=== Section Start ===

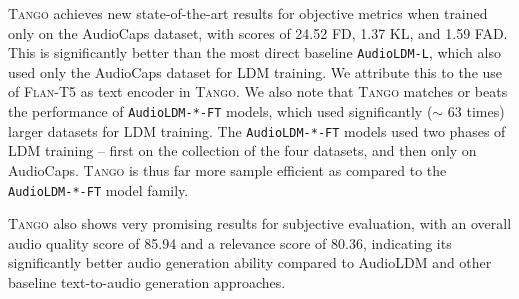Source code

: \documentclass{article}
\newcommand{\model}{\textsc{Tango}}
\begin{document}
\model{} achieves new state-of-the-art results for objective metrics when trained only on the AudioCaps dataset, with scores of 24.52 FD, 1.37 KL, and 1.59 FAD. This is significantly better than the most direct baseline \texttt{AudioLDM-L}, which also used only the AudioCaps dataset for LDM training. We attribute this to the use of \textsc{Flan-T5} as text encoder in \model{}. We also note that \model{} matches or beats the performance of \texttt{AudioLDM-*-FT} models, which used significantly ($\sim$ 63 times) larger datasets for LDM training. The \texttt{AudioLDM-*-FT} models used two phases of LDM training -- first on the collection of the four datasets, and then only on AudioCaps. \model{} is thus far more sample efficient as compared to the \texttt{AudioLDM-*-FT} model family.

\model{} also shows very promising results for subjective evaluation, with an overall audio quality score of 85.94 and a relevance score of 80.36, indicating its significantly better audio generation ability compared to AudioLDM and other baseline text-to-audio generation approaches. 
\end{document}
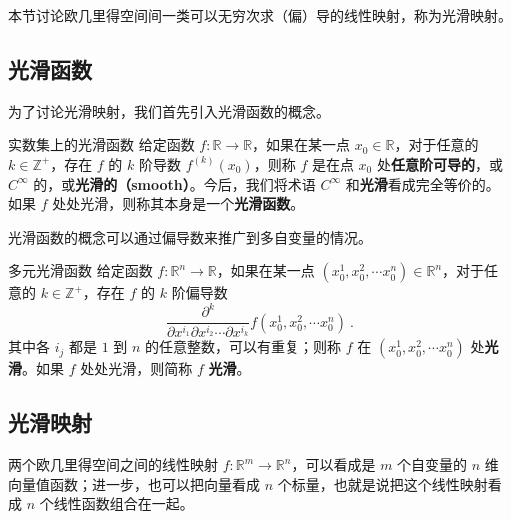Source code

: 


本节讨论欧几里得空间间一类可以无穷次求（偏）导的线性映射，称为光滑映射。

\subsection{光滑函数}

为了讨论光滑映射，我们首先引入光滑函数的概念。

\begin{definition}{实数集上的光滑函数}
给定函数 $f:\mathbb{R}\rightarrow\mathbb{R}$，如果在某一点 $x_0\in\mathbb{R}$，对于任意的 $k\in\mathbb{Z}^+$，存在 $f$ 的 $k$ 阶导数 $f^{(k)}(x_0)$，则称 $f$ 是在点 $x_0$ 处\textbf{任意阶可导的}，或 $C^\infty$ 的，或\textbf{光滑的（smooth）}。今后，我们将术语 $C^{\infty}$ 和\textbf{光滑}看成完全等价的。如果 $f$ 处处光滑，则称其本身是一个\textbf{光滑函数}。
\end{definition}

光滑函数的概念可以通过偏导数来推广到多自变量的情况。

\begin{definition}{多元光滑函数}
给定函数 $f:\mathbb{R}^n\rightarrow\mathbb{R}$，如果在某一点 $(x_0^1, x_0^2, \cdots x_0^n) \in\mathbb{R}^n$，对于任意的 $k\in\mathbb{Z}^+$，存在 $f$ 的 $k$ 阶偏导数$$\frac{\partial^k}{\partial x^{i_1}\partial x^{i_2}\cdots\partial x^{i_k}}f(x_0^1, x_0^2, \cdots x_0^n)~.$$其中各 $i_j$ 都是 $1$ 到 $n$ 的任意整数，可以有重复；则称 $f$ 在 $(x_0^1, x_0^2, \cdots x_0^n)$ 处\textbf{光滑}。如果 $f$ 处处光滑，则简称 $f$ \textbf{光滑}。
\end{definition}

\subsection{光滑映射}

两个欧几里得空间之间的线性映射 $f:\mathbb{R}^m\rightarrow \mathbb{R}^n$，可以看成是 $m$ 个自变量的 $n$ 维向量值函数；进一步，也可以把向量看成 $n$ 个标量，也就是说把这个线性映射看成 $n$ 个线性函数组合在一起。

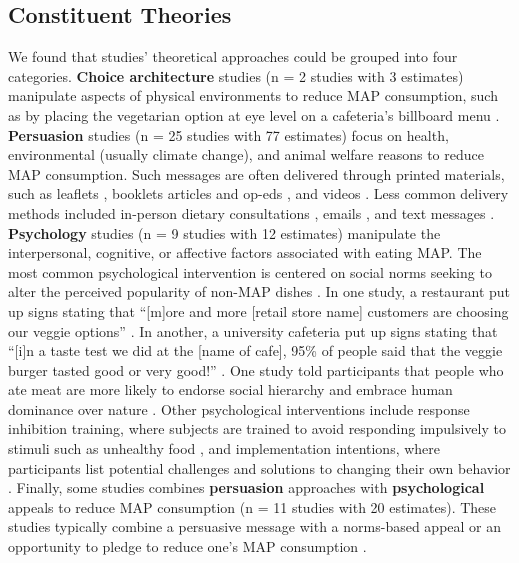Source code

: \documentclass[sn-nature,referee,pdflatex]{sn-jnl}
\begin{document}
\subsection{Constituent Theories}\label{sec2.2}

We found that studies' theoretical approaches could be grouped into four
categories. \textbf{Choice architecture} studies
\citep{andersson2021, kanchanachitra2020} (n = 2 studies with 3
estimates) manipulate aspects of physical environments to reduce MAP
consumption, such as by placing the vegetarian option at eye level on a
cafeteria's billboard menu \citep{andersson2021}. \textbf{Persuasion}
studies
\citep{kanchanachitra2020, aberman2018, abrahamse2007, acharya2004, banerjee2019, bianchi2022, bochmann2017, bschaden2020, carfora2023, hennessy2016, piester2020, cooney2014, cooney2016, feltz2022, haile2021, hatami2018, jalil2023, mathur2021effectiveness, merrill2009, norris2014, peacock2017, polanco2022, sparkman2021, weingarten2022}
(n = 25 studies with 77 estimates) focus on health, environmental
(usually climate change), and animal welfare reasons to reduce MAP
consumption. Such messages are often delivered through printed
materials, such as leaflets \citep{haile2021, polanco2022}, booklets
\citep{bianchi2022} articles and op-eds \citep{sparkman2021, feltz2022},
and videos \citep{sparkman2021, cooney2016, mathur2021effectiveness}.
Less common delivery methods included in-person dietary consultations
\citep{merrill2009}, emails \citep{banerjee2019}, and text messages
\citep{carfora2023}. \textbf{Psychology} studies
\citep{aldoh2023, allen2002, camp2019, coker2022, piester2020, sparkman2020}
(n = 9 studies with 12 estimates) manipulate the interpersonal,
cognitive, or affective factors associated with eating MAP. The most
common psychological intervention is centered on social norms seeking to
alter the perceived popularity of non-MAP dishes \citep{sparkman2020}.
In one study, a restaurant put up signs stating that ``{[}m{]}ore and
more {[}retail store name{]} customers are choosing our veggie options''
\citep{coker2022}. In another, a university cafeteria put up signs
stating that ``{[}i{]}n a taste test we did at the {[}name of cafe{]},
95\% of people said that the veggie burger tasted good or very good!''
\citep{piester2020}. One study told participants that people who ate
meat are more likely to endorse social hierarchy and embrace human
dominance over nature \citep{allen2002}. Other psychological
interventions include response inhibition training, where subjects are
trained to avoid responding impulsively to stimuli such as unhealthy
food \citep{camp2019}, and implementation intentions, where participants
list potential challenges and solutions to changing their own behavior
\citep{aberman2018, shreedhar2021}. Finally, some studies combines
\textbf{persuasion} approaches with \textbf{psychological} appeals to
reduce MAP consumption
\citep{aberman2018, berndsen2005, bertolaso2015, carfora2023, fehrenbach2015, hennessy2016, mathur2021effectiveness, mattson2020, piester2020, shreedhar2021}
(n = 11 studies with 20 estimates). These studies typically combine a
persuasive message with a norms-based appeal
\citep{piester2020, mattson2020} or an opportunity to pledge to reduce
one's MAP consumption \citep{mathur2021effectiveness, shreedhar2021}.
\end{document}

=== Section End ===

Skip every picture and return the lines above from the top through the one that contains "光滑函数的概念可以通过偏导数来推广到多自变量的情况。".

### YOUR RESPONSE
Source code

: \documentclass{article}
\newcommand{\model}{\textsc{Tango}}
\begin{document}
\model{} achieves new state-of-the-art results for objective metrics when trained only on the AudioCaps dataset, with scores of 24.52 FD, 1.37 KL, and 1.59 FAD. This is significantly better than the most direct baseline \texttt{AudioLDM-L}, which also used only the AudioCaps dataset for LDM training. We attribute this to the use of \textsc{Flan-T5} as text encoder in \model{}. We also note that \model{} matches or beats the performance of \texttt{AudioLDM-*-FT} models, which used significantly ($\sim$ 63 times) larger datasets for LDM training. The \texttt{AudioLDM-*-FT} models used two phases of LDM training -- first on the collection of the four datasets, and then only on AudioCaps. \model{} is thus far more sample efficient as compared to the \texttt{AudioLDM-*-FT} model family.

\model{} also shows very promising results for subjective evaluation, with an overall audio quality score of 85.94 and a relevance score of 80.36, indicating its significantly better audio generation ability compared to AudioLDM and other baseline text-to-audio generation approaches. 
\end{document}
Source code

: 


本节讨论欧几里得空间间一类可以无穷次求（偏）导的线性映射，称为光滑映射。

\subsection{光滑函数}

为了讨论光滑映射，我们首先引入光滑函数的概念。

\begin{definition}{实数集上的光滑函数}
给定函数 $f:\mathbb{R}\rightarrow\mathbb{R}$，如果在某一点 $x_0\in\mathbb{R}$，对于任意的 $k\in\mathbb{Z}^+$，存在 $f$ 的 $k$ 阶导数 $f^{(k)}(x_0)$，则称 $f$ 是在点 $x_0$ 处\textbf{任意阶可导的}，或 $C^\infty$ 的，或\textbf{光滑的（smooth）}。今后，我们将术语 $C^{\infty}$ 和\textbf{光滑}看成完全等价的。如果 $f$ 处处光滑，则称其本身是一个\textbf{光滑函数}。
\end{definition}

光滑函数的概念可以通过偏导数来推广到多自变量的情况。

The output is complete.